__Data to examine__:
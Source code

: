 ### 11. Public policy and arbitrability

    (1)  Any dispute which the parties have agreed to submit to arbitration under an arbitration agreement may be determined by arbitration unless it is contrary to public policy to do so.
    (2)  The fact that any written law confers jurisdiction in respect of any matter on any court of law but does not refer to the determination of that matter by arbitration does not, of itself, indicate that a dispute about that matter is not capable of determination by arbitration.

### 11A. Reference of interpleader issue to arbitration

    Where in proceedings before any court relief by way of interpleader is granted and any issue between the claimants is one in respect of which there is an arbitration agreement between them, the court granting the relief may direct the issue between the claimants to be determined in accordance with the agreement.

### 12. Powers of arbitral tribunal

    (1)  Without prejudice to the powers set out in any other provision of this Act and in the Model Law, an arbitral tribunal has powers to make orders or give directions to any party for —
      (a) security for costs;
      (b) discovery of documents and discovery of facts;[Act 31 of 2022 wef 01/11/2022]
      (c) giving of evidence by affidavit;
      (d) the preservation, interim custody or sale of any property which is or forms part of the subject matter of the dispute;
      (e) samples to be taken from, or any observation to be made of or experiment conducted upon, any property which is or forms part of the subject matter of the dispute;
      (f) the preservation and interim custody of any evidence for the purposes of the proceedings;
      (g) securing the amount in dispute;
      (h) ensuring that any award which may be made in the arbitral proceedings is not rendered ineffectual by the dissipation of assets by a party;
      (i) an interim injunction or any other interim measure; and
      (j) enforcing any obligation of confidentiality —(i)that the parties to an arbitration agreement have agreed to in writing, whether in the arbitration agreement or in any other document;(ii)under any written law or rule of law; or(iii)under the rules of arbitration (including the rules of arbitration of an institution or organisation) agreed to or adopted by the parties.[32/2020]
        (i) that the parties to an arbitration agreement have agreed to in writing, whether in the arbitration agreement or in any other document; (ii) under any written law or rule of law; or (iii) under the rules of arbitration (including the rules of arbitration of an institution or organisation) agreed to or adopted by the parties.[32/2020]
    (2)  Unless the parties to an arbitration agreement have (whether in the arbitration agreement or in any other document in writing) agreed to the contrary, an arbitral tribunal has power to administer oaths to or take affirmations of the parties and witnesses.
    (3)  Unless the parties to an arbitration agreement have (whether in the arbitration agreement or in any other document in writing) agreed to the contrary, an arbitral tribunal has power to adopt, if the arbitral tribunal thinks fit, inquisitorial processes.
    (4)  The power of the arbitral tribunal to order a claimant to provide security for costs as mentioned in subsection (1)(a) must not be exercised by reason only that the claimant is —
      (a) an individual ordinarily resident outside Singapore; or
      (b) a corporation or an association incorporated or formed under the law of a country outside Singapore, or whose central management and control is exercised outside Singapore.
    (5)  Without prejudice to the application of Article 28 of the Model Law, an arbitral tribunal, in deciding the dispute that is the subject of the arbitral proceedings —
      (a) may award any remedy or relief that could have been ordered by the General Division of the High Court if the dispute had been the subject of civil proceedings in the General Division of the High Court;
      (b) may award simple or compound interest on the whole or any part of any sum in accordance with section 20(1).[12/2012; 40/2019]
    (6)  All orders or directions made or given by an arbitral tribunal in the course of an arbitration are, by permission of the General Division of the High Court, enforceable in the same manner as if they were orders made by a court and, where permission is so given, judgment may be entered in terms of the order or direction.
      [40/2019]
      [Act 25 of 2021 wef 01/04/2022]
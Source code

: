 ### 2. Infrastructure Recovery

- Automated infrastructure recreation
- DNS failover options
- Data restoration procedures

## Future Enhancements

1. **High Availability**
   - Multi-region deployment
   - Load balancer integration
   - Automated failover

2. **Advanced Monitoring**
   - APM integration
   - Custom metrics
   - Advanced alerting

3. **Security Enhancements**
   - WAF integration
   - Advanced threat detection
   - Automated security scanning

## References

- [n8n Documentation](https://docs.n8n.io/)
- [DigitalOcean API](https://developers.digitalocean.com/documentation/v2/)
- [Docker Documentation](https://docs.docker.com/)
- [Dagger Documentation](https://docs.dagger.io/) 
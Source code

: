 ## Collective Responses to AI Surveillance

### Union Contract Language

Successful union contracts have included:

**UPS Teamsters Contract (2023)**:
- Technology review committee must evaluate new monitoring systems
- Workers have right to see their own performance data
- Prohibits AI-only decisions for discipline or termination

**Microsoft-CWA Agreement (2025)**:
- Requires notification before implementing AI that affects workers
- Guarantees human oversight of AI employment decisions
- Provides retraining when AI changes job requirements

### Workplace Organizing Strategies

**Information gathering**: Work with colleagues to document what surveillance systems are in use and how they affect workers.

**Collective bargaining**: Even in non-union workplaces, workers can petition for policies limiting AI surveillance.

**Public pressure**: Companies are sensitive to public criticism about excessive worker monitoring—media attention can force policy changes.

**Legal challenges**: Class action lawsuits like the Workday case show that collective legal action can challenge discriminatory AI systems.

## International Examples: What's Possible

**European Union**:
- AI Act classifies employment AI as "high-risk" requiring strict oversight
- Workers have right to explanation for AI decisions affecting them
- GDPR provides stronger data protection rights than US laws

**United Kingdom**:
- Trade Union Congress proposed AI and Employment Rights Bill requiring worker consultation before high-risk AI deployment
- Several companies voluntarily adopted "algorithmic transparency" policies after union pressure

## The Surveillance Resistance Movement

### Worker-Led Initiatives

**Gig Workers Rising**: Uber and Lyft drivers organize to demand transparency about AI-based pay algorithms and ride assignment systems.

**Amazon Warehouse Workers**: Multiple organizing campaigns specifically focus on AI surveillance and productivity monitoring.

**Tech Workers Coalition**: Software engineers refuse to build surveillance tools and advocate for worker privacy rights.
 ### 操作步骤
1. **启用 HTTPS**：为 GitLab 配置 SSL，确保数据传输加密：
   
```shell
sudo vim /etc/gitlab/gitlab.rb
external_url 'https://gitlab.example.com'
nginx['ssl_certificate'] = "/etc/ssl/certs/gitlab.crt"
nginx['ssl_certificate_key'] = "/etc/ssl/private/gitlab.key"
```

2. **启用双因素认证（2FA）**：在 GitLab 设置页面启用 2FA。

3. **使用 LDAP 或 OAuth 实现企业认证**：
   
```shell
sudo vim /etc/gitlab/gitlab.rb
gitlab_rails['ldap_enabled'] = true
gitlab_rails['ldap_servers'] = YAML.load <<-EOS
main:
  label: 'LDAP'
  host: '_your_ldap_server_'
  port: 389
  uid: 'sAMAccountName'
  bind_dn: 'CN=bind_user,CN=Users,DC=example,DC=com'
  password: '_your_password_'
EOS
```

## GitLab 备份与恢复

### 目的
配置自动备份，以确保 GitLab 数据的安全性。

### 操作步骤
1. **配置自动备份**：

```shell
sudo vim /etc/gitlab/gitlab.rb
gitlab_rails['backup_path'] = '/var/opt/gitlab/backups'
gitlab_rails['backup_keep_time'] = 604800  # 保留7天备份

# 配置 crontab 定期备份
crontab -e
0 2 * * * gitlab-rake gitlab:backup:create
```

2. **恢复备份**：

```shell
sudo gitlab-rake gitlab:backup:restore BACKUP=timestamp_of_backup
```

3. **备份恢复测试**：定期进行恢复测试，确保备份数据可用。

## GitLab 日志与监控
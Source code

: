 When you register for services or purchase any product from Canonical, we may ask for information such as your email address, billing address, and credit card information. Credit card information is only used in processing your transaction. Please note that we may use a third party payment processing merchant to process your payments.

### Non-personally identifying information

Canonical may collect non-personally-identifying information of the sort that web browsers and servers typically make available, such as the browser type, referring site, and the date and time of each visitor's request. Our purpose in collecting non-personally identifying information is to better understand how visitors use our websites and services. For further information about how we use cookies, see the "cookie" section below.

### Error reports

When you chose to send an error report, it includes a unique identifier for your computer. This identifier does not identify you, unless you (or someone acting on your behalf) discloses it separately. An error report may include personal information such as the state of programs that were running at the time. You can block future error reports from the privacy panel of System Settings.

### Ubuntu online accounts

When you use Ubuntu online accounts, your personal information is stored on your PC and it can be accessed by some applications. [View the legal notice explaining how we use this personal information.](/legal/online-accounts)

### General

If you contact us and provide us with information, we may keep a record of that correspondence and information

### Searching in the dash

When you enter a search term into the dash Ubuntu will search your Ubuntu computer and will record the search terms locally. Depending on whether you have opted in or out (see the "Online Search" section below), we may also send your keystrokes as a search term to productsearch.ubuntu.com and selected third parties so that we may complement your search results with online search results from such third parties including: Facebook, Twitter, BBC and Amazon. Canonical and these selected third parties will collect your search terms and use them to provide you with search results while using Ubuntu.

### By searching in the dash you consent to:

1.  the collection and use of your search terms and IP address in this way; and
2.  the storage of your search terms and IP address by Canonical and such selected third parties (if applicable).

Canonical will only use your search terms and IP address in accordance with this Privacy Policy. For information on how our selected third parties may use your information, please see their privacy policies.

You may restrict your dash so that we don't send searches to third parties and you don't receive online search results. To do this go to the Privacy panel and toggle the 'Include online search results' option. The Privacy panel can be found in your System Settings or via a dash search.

__Description of the task__: From the entries above, show each line that includes the string "transparency".

__Answer for this exercise__:
- Several companies voluntarily adopted "algorithmic transparency" policies after union pressure
**Gig Workers Rising**: Uber and Lyft drivers organize to demand transparency about AI-based pay algorithms and ride assignment systems.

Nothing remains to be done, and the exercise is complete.